British Catholic priest

John William Goddard (born 8 September 1947) is a British Roman Catholic priest and former Anglican bishop. From 2000 to 2014, he was Bishop of Burnley, a suffragan bishop in the Church of England's Diocese of Blackburn. He left the Church of England and was received into the Roman Catholic Church in 2021. He was ordained deacon on Tuesday 29 March 2022 and priest on Saturday 2 April 2022 by Bishop Tom Williams in the Metropolitan Cathedral of Christ the King, Liverpool.

==Early life==
Goddard studied theology at St Chad's College, Durham, and graduated from Durham University with a Bachelor of Arts (BA) degree in 1969. He then gained a Diploma in Theology (DipTh).

==Ordained ministry==
Goddard was ordained in the Church of England as a deacon in 1970 and as a priest in 1971. He began his ordained ministry as a curate at St John's Southbank before continuing as a curate at Cayton and Eastfield (Scarborough) under the guidance of Alan A. Millar. He then held two incumbencies in Middlesbrough and became the rural dean. From 1988 to 1992 he was vice principal of Edinburgh Theological College and then rector of Ribbleton before his ordination to the episcopate.

Goddard was consecrated a bishop on 7 December 2000 by David Hope, Archbishop of York. On 9 December 2000, he was installed as Bishop of Burnley, a suffragan bishop in the Diocese of Blackburn.

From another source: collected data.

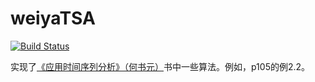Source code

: # weiyaTSA

[![Build Status](https://travis-ci.org/szcf-weiya/weiyaTSA.svg?branch=master)](https://travis-ci.org/szcf-weiya/weiyaTSA)

实现了[《应用时间序列分析》（何书元）](https://www.amazon.cn/s?ie=UTF8&search-type=ss&index=books&field-keywords=%D3%A6%D3%C3%CA%B1%BC%E4%D0%F2%C1%D0%B7%D6%CE%F6%20%BA%CE%CA%E9%D4%AA&tag=baiduiclickcn-23&ref=pz_ic_Book_N_161125_787)书中一些算法。例如，p105的例2.2。


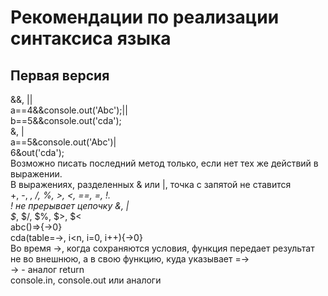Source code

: # Рекомендации по реализации синтаксиса языка
## Первая версия
&&, ||  
a==4&&console.out('Abc');||  
b==5&&console.out('cda');  
&, |  
a==5&console.out('Abc')|  
6&out('cda');  
Возможно писать последний метод только, если нет тех же действий в выражении.  
В выражениях, разделенных & или |, точка с запятой не ставится  
+, -, *, /, %, >, <, ==, =, !.  
! не прерывает цепочку &, |  
\$*, \$/, \$%, \$>, \$<  
abc()=>{->0}  
cda(table=->, i<n, i=0, i++){->0}  
Во время ->, когда сохраняются условия, функция передает результат не во внешнюю, а в свою функцию, куда указывает =->  
-> - аналог return  
console.in, console.out или аналоги  
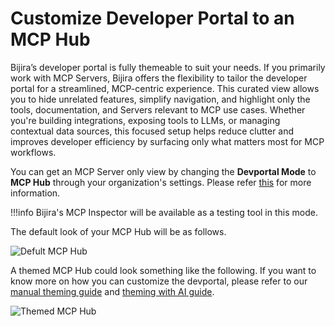 # Customize Developer Portal to an MCP Hub

Bijira’s developer portal is fully themeable to suit your needs. If you primarily work with MCP Servers, Bijira offers the flexibility to tailor the developer portal for a streamlined, MCP-centric experience. This curated view allows you to hide unrelated features, simplify navigation, and highlight only the tools, documentation, and Servers relevant to MCP use cases. Whether you're building integrations, exposing tools to LLMs, or managing contextual data sources, this focused setup helps reduce clutter and improves developer efficiency by surfacing only what matters most for MCP workflows.

You can get an MCP Server only view by changing the **Devportal Mode** to **MCP Hub** through your organization's settings. Please refer [this](../devportal/developer-portal-mode.md) for more information.

!!!info
    Bijira's MCP Inspector will be available as a testing tool in this mode.

The default look of your MCP Hub will be as follows.

![Defult MCP Hub](../../assets/img/introduction/mcp/mcp-devportal-default.png)

A themed MCP Hub could look something like the following. If you want to know more on how you can customize the devportal, please refer to our [manual theming guide](../devportal/theming-devportal-org-level.md) and [theming with AI guide](../devportal/theming-devportal-with-ai.md).

![Themed MCP Hub](../../assets/img/introduction/mcp/mcp-devportal-themed.png)

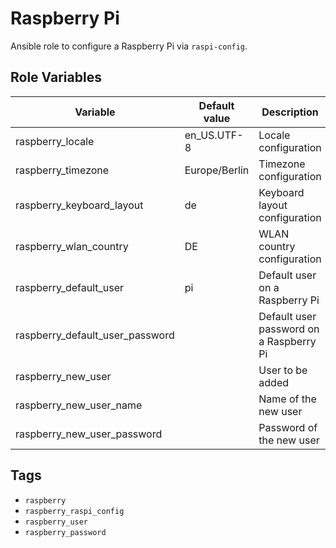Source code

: # Raspberry Pi

Ansible role to configure a Raspberry Pi via `raspi-config`.

## Role Variables

| Variable                        | Default value | Description                             |
| ------------------------------- | ------------- | --------------------------------------- |
| raspberry_locale                | en_US.UTF-8   | Locale configuration                    |
| raspberry_timezone              | Europe/Berlin | Timezone configuration                  |
| raspberry_keyboard_layout       | de            | Keyboard layout configuration           |
| raspberry_wlan_country          | DE            | WLAN country configuration              |
| raspberry_default_user          | pi            | Default user on a Raspberry Pi          |
| raspberry_default_user_password |               | Default user password on a Raspberry Pi |
| raspberry_new_user              |               | User to be added                        |
| raspberry_new_user_name         |               | Name of the new user                    |
| raspberry_new_user_password     |               | Password of the new user                |

## Tags

- `raspberry`
- `raspberry_raspi_config`
- `raspberry_user`
- `raspberry_password`
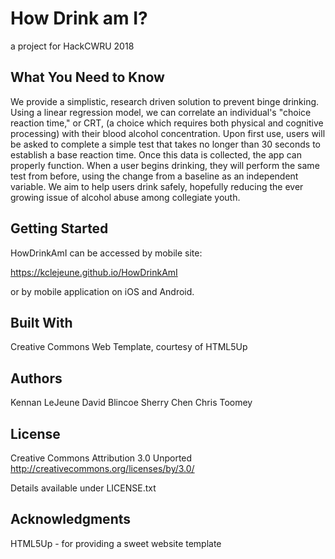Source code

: # How Drink am I?
a project for HackCWRU 2018
## What You Need to Know
We provide a simplistic, research driven solution to prevent binge drinking.  Using a linear regression model, we can correlate an individual's "choice reaction time," or CRT, (a choice which requires both physical and cognitive processing) with their blood alcohol concentration. Upon first use, users will be asked to complete a simple test that takes no longer than 30 seconds to establish a base reaction time. Once this data is collected, the app can properly function. When a user begins drinking, they will perform the same test from before, using the change from a baseline as an independent variable. We aim to help users drink safely, hopefully reducing the ever growing issue of alcohol abuse among collegiate youth.

## Getting Started
HowDrinkAmI can be accessed by mobile site:

https://kclejeune.github.io/HowDrinkAmI 

or by mobile application on iOS and Android.   

## Built With
Creative Commons Web Template, courtesy of HTML5Up

## Authors
Kennan LeJeune
David Blincoe
Sherry Chen
Chris Toomey

## License
Creative Commons Attribution 3.0 Unported
http://creativecommons.org/licenses/by/3.0/

Details available under LICENSE.txt

## Acknowledgments
HTML5Up - for providing a sweet website template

Goddard retired on 19 July 2014.

===Views===
He has expressed the belief (2012) that there are no totally rural parishes in the Diocese of Blackburn, which includes large swathes of farming communities and extensive rural areas such as the Forest of Bowland. This is because most of the rural areas in the villages have residents whose involvement in commercial, academic, professional and urban matters reflect a more suburban character.

At the November 2012 meeting of the General Synod of the Church of England, Goddard was one of the three members of the House of Bishops who voted against the ordination of women as bishops.

==Roman Catholic Church==
It was announced on 21 May 2021 that Goddard would be received into the Roman Catholic Church on the Feast of Pentecost, 23 May, by the auxiliary bishop of Liverpool. On 2 April 2022, he was ordained to the priesthood by Tom Williams during a service at Liverpool Metropolitan Cathedral; and serves as a priest of the Archdiocese of Liverpool. In April 2023, he was appointed a Chaplain of His Holiness, and thereby granted the title "Monsignor".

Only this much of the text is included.